As a graduate student at UCLA in the early 1970s, he met Sowell,
who was on the faculty. They became good friends.
Williams spent
his career in academia, mostly at George Mason University in northern
Virginia. Sowell was able to get hired full-time by the Hoover Institution,
where he has written a series of superior books, including a magisterial
trilogy on the movement of peoples and their contributions to economic
progress. Both men have written newspaper columns for three decades,
among the clearest defenses of economic liberty in the mainstream
media. As the successors of the tradition set by Henry
Hazlitt, beginning in the 1920s, they deserve our thanks.
Williams has
long used a teacher's technique to get his readers to think. He
asks a question relating to economics. Then he adds, "If you
answered . . . , go to the head of the class." I doubt that
many mainstream columnists would ever get to the head of Williams'
class.
Both men say
that in their youth, they were poor. Both say that they never knew
they were poor. I have heard this from successful adults all my
life. I think it is a mark of children generally. They really do
make the best of what they have. They do not sense that they are
deprived when their peers are in the same economic condition. I
think we learn to lament our position only after we become adults
-- in the richest nation in history. We pay too much attention to
the Joneses and how we think they live. I think it's a learned trait,
and not a good one. If we think, "Maybe I can be as productive,"

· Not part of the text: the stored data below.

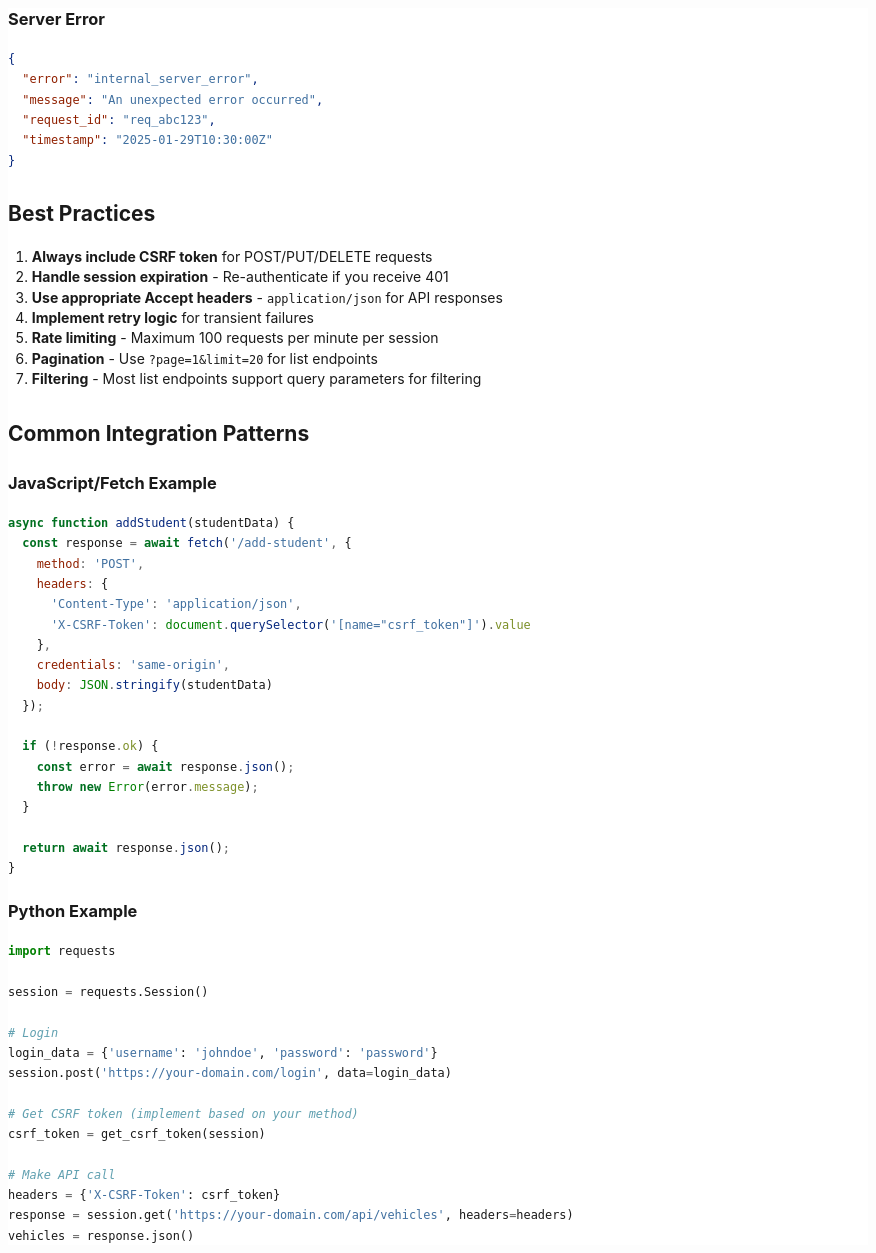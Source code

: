 ### Server Error
```json
{
  "error": "internal_server_error",
  "message": "An unexpected error occurred",
  "request_id": "req_abc123",
  "timestamp": "2025-01-29T10:30:00Z"
}
```

## Best Practices

1. **Always include CSRF token** for POST/PUT/DELETE requests
2. **Handle session expiration** - Re-authenticate if you receive 401
3. **Use appropriate Accept headers** - `application/json` for API responses
4. **Implement retry logic** for transient failures
5. **Rate limiting** - Maximum 100 requests per minute per session
6. **Pagination** - Use `?page=1&limit=20` for list endpoints
7. **Filtering** - Most list endpoints support query parameters for filtering

## Common Integration Patterns

### JavaScript/Fetch Example
```javascript
async function addStudent(studentData) {
  const response = await fetch('/add-student', {
    method: 'POST',
    headers: {
      'Content-Type': 'application/json',
      'X-CSRF-Token': document.querySelector('[name="csrf_token"]').value
    },
    credentials: 'same-origin',
    body: JSON.stringify(studentData)
  });

  if (!response.ok) {
    const error = await response.json();
    throw new Error(error.message);
  }

  return await response.json();
}
```

### Python Example
```python
import requests

session = requests.Session()

# Login
login_data = {'username': 'johndoe', 'password': 'password'}
session.post('https://your-domain.com/login', data=login_data)

# Get CSRF token (implement based on your method)
csrf_token = get_csrf_token(session)

# Make API call
headers = {'X-CSRF-Token': csrf_token}
response = session.get('https://your-domain.com/api/vehicles', headers=headers)
vehicles = response.json()
```
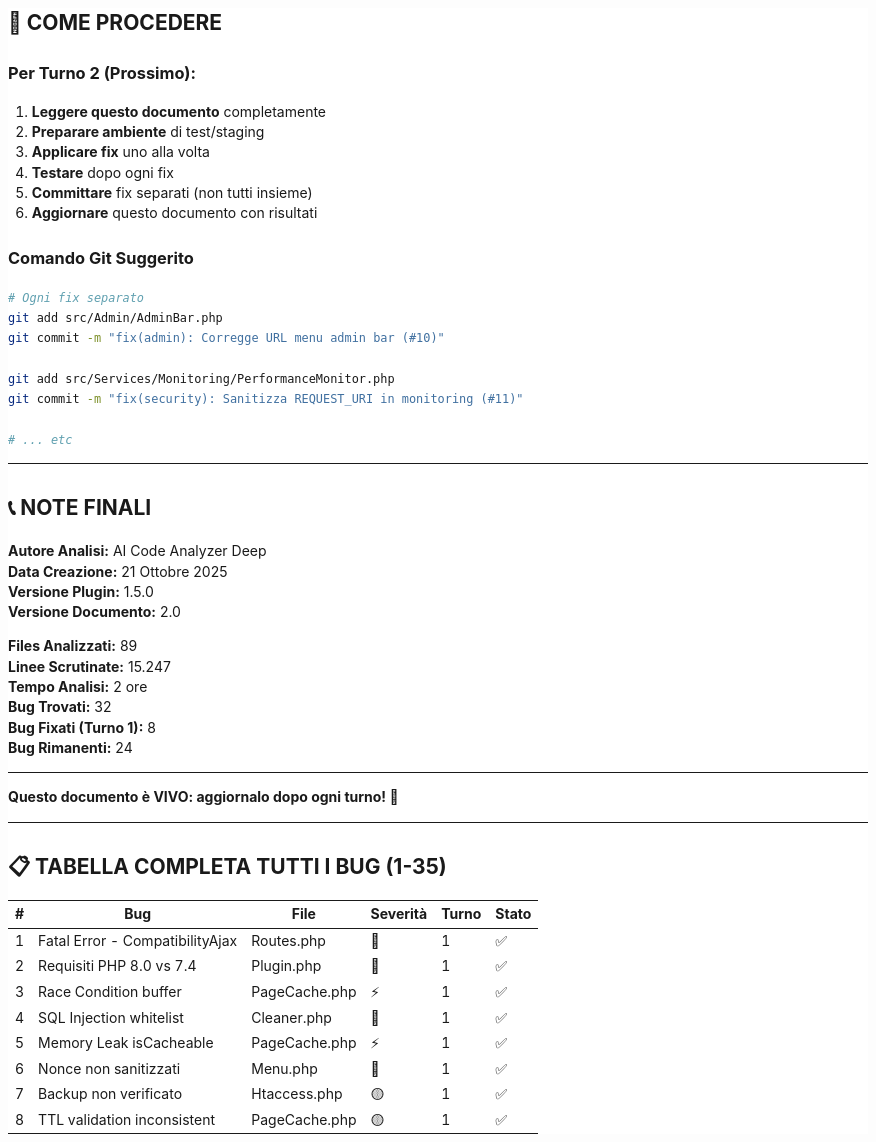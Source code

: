 ## 🚀 COME PROCEDERE

### Per Turno 2 (Prossimo):

1. **Leggere questo documento** completamente
2. **Preparare ambiente** di test/staging
3. **Applicare fix** uno alla volta
4. **Testare** dopo ogni fix
5. **Committare** fix separati (non tutti insieme)
6. **Aggiornare** questo documento con risultati

### Comando Git Suggerito

```bash
# Ogni fix separato
git add src/Admin/AdminBar.php
git commit -m "fix(admin): Corregge URL menu admin bar (#10)"

git add src/Services/Monitoring/PerformanceMonitor.php
git commit -m "fix(security): Sanitizza REQUEST_URI in monitoring (#11)"

# ... etc
```

---

## 📞 NOTE FINALI

**Autore Analisi:** AI Code Analyzer Deep  
**Data Creazione:** 21 Ottobre 2025  
**Versione Plugin:** 1.5.0  
**Versione Documento:** 2.0  

**Files Analizzati:** 89  
**Linee Scrutinate:** 15.247  
**Tempo Analisi:** 2 ore  
**Bug Trovati:** 32  
**Bug Fixati (Turno 1):** 8  
**Bug Rimanenti:** 24  

---

**Questo documento è VIVO: aggiornalo dopo ogni turno! 📝**

---

## 📋 TABELLA COMPLETA TUTTI I BUG (1-35)

| # | Bug | File | Severità | Turno | Stato |
|---|-----|------|----------|-------|-------|
| 1 | Fatal Error - CompatibilityAjax | Routes.php | 🔴 | 1 | ✅ |
| 2 | Requisiti PHP 8.0 vs 7.4 | Plugin.php | 🔴 | 1 | ✅ |
| 3 | Race Condition buffer | PageCache.php | ⚡ | 1 | ✅ |
| 4 | SQL Injection whitelist | Cleaner.php | 🔐 | 1 | ✅ |
| 5 | Memory Leak isCacheable | PageCache.php | ⚡ | 1 | ✅ |
| 6 | Nonce non sanitizzati | Menu.php | 🔐 | 1 | ✅ |
| 7 | Backup non verificato | Htaccess.php | 🟡 | 1 | ✅ |
| 8 | TTL validation inconsistent | PageCache.php | 🟡 | 1 | ✅ |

we do well. When we think, "Why shouldn't I have the same benefits?"
we tempt ourselves with too great a focus on consumption rather
than production.
Sowell and
Williams have been extraordinarily productive. Both have made upper-middle-class
incomes. Their incomes have not matched their personal influence.
They have helped untold numbers of readers to think straight economically.
Williams at
the end of his book makes this comment.
I've benefited
from receiving virtually all of my education before it became
fashionable for white people to like black people. The result:
whatever grades I received were earned, as opposed to given. Teachers
provided an honest assessment of my learning. They weren't reluctant
to tell me, "Williams, that's just plain nonsense."
Both of them
benefitted from a man who was, for one meeting, my graduate school
advisor at UCLA, William Allen. Allen was a curmudgeon. He did not
suffer fools lightly. He was a good economist, co-author with UCLA
colleague Armen Alchian of University Economics, which I
regard as the most rigorous Economics 1 textbook ever written. Why
was he a benefit to them? Because, during the Black Power days in
the late 1960s, when university departments were scrambling to hire
blacks with Ph.Ds, no matter what their capabilities, Allen went
public when he was chairman of the department. He said he was not
going to hire any black except on one basis: the man was the best
qualified candidate available. He basically dared the administration
to do anything about it. He was a "no racial quotas" hard-nose.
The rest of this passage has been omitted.